La violence n’est jamais, jamais, une réponse adaptée ou un mode d’action à légitimer. Et monsieur Plouvier, écoutez bien : les écologistes qui sont des pacifistes dans leur ADN politique, ont toujours eu une position cohérente et constante sur la violence, contrairement à d’autres qui ont une tolérance à géométrie variable : nous ne la légitimons pas d’où qu’elle vienne.
Ni des autonomes lors des dernières manifestations, ni des agriculteurs lorsqu’ils brûlent l’Hôtel des Impôts de Morlaix ou les portiques écotaxes, laissant une ardoise de 5 millions d’euros en Ille-et-Vilaine, ou des marins pêcheurs en 1994 lorsqu’ils mettent le feu au Parlement de Bretagne, manifestations d’une extrême violence, qui avaient, je vous rappelle, à l’époque amené l’État à renforcer l’équipement des gendarmes mobiles qui s’affrontaient à des bombes artisanales, des fusées de détresse en tir tendu.
L’escalade dans la violence ne peut non plus être une réponse d’un État démocratique.

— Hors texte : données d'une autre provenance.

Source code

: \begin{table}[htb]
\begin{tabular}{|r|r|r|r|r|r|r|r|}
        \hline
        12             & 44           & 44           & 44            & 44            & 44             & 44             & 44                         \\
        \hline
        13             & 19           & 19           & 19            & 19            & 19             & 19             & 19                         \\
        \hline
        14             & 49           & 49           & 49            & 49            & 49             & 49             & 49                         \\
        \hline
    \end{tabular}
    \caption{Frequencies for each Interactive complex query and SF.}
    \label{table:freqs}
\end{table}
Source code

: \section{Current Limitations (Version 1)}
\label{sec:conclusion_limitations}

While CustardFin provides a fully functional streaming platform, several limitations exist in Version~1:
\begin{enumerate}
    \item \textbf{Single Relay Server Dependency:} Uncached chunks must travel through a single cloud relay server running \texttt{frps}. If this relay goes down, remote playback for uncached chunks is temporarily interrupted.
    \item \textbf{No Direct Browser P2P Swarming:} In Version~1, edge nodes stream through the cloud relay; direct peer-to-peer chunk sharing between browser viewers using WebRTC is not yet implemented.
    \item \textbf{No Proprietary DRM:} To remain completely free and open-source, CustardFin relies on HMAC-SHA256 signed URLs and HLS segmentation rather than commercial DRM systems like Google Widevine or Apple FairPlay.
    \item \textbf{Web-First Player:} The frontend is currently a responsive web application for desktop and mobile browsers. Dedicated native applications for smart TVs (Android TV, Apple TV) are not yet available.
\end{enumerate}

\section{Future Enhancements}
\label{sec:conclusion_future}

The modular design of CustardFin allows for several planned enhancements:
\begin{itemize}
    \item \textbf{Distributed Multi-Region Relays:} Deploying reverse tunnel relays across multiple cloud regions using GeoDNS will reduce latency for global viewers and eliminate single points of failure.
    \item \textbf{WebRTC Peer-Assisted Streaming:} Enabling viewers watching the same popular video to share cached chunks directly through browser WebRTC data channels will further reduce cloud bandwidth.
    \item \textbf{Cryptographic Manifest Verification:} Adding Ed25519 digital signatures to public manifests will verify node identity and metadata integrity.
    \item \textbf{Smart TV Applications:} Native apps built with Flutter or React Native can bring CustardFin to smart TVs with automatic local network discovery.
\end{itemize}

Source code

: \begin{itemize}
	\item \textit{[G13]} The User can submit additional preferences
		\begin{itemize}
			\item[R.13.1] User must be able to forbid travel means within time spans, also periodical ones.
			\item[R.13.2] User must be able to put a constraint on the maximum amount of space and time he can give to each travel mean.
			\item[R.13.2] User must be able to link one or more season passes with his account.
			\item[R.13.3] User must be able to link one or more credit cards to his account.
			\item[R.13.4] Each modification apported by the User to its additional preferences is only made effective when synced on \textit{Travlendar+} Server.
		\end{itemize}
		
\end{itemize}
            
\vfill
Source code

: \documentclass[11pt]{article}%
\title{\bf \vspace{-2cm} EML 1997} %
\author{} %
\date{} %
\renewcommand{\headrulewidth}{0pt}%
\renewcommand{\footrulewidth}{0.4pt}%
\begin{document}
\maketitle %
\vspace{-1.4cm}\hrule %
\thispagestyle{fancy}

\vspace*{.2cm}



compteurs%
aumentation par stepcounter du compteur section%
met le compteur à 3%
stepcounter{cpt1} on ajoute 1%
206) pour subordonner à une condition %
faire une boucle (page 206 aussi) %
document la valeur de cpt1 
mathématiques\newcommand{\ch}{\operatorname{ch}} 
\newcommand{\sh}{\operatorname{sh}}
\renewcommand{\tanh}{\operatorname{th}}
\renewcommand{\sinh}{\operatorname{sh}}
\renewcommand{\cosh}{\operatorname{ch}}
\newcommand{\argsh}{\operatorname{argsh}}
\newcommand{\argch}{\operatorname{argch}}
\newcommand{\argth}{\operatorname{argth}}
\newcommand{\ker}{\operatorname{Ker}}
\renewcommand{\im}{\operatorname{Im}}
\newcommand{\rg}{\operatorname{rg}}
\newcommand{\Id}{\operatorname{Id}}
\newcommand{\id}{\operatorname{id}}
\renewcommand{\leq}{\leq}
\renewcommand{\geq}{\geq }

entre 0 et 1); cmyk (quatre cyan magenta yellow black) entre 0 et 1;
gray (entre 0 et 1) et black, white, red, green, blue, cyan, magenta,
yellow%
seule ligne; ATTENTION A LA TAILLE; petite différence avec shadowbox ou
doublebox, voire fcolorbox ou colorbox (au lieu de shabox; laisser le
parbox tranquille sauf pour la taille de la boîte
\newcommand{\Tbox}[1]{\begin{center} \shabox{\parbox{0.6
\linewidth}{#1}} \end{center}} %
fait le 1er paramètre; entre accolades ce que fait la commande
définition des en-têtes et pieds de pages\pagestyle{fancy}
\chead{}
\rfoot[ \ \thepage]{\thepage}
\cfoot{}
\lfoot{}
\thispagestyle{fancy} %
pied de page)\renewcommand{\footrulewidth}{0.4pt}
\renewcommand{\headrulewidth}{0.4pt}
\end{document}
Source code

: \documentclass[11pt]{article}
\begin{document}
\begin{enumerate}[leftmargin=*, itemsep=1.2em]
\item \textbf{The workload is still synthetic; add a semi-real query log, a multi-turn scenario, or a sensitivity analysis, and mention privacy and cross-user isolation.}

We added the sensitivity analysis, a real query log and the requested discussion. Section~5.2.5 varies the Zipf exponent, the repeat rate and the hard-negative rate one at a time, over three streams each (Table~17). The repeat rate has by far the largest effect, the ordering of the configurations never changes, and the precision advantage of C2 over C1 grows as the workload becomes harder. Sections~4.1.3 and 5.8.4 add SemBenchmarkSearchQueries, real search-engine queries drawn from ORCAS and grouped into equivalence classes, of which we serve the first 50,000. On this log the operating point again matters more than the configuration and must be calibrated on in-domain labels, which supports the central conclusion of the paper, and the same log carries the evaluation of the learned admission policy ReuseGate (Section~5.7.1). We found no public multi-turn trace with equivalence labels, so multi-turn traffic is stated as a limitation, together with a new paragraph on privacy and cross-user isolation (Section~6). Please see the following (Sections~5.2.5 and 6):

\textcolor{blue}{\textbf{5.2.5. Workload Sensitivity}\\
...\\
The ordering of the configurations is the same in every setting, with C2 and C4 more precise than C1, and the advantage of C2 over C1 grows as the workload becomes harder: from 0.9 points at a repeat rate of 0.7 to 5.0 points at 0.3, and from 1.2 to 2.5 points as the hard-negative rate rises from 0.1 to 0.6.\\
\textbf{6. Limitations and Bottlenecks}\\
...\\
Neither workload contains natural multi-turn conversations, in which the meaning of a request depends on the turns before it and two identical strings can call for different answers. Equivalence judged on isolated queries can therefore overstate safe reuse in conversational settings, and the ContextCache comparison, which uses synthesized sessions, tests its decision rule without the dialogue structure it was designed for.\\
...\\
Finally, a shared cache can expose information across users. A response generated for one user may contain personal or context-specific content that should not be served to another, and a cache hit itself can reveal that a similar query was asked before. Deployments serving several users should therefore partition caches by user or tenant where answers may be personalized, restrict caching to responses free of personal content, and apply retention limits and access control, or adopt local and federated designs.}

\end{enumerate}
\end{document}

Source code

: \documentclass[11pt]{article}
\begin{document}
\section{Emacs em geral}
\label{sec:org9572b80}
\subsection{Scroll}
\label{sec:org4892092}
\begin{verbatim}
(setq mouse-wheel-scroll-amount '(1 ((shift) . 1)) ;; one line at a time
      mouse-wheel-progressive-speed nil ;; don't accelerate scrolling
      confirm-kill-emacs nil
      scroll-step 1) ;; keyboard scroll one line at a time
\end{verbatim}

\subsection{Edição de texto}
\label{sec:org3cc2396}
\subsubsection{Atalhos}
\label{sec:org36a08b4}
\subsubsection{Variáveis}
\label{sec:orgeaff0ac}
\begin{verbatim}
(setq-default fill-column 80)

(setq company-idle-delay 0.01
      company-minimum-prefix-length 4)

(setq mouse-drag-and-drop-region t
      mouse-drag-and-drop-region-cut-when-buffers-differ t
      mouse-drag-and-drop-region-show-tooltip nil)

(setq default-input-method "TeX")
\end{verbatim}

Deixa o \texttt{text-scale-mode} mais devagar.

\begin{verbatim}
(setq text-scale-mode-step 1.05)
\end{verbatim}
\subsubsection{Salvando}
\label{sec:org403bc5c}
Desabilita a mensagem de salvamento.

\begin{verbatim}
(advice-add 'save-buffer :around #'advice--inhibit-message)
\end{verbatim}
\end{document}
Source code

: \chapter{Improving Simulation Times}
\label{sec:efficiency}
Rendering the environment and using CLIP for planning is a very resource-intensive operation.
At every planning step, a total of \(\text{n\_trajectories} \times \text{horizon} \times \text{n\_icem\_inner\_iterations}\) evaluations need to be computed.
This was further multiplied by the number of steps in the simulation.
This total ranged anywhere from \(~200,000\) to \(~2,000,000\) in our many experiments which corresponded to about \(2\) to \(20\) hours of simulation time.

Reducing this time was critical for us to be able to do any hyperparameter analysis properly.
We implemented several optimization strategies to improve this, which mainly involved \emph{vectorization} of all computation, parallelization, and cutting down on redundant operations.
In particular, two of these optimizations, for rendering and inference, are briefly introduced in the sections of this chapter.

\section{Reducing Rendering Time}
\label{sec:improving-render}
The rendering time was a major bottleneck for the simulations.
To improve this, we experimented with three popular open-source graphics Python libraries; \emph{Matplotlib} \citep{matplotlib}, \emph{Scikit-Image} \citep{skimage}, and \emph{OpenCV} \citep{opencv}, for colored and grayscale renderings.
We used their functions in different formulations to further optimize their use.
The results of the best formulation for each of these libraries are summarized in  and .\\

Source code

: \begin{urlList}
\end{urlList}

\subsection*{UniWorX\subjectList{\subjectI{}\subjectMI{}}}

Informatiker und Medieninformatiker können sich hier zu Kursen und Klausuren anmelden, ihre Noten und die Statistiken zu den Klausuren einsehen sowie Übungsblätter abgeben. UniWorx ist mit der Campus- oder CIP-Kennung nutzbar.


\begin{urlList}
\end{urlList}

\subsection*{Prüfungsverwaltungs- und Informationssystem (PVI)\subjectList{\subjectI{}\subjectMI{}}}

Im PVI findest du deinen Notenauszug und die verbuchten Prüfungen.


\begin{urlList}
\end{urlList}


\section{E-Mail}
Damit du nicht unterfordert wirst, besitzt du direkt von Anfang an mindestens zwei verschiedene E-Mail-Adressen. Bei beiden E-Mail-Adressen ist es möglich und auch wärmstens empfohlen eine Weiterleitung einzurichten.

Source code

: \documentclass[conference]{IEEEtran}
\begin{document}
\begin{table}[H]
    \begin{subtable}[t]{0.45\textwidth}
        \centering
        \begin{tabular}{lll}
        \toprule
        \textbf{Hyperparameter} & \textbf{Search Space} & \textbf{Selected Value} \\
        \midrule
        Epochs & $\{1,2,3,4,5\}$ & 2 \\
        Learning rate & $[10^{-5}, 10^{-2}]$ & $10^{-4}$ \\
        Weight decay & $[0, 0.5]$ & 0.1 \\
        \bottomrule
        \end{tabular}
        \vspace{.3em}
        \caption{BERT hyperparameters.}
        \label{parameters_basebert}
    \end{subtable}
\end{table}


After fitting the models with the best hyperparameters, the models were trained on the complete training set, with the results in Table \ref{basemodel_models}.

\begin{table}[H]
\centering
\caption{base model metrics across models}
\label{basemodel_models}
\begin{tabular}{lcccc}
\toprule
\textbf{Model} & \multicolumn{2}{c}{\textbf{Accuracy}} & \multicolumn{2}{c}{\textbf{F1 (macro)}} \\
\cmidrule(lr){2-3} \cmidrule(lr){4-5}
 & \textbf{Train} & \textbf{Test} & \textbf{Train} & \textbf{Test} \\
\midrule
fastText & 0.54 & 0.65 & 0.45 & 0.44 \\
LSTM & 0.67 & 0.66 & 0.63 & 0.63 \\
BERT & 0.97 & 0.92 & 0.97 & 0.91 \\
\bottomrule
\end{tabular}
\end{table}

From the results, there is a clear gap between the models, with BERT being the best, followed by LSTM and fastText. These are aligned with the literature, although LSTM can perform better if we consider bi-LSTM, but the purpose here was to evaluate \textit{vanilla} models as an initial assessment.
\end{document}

Bien sûr, nous ne sommes pas naïfs, il faut bien gérer ces manifestants violents, il ne s’agit pas de laisser faire.
Mais ce phénomène n’est pourtant pas nouveau, la violence a souvent émaillé au cours de l’histoire les mouvements sociaux sans qu’elle soit le fait, d’ailleurs la plupart du temps, des jeunes, et il ne faut pas s’en étonner. Lorsqu’elles sont concertées en amont avec les organisations syndicales, comme cela a été fait le 1er mai, les manifestations ne débordent pas.
Nous ne pouvons que déplorer les nombreux blessés chez les jeunes manifestants, une quarantaine sur Rennes le 30 avril. L’un d’eux a perdu un œil. C’est extrêmement grave. Nous aurions souhaité que d’autres voix s’élèvent, aux côtés du Président de Rennes 2, pour déplorer cette violence-là.
Alors que le gouvernement vient de décider de doter d’armes de guerre les brigades anti-criminalité, l’Association chrétienne pour l’abolition de la torture (ACAT) vient de publier un rapport accablant sur les violences policières. L’ONG dénombre depuis 2005 au moins 1 mort et 39 blessés graves par flash-ball, dont 21 ont perdu l’usage d’un œil. 30% de ces victimes sont mineures.
Aux côtés du défenseur des droits et du collectif qui a lancé hier un appel, nous demandons, comme nous l’avons toujours fait, l’arrêt immédiat de l’utilisation du flash-ball, qui est une arme possiblement létale.
Cette escalade dans l’utilisation des armes et la mise en œuvre de stratégies de plus en plus offensives de la police ne peut que déboucher à terme sur de nouveaux drames comme à Sivens, avec la mort de Rémy Fraisse.
Quant aux rassemblements Nuit Debout, ils ont été assimilés aux casseurs par certains alors que si parfois ils cohabitent, ils sont le fruit de démarches totalement différentes. D’autres y ont vu un rassemblement de bobos qui se font plaisir.
Aujourd’hui, le débat d’idée est porté sur la place publique, au sens littéral du terme. Il n’est pas toujours structuré mais des choses intéressantes et importantes s’expriment lors de ces Nuits Debout sur le sens du travail, sur un revenu universel, sur l’autonomie alimentaire et l’agriculture urbaine, sur la culture et l’action sociale qui tentent de faire du lien avec des actions de terrain. La société civile s’organise.
Le rassemblement à Rennes, comme ailleurs, de centaines de jeunes gens et de moins jeunes, qui souhaitent débattre d’un nouveau modèle de société, est donc une bonne nouvelle. Alors que notre 5ème République est à bout de souffle et que notre démocratie est affaiblie par un modèle économique et social libéral délétère, alors que les scandales des Panama Papers, LuxLeaks, le traité TAFTA n’ont fait que creuser encore un peu plus la défiance des citoyens vis à vis du système économique et politique, nous ne pouvons que nous réjouir de voir ces mobilisations citoyennes émerger et les considérer avec intérêt et bienveillance.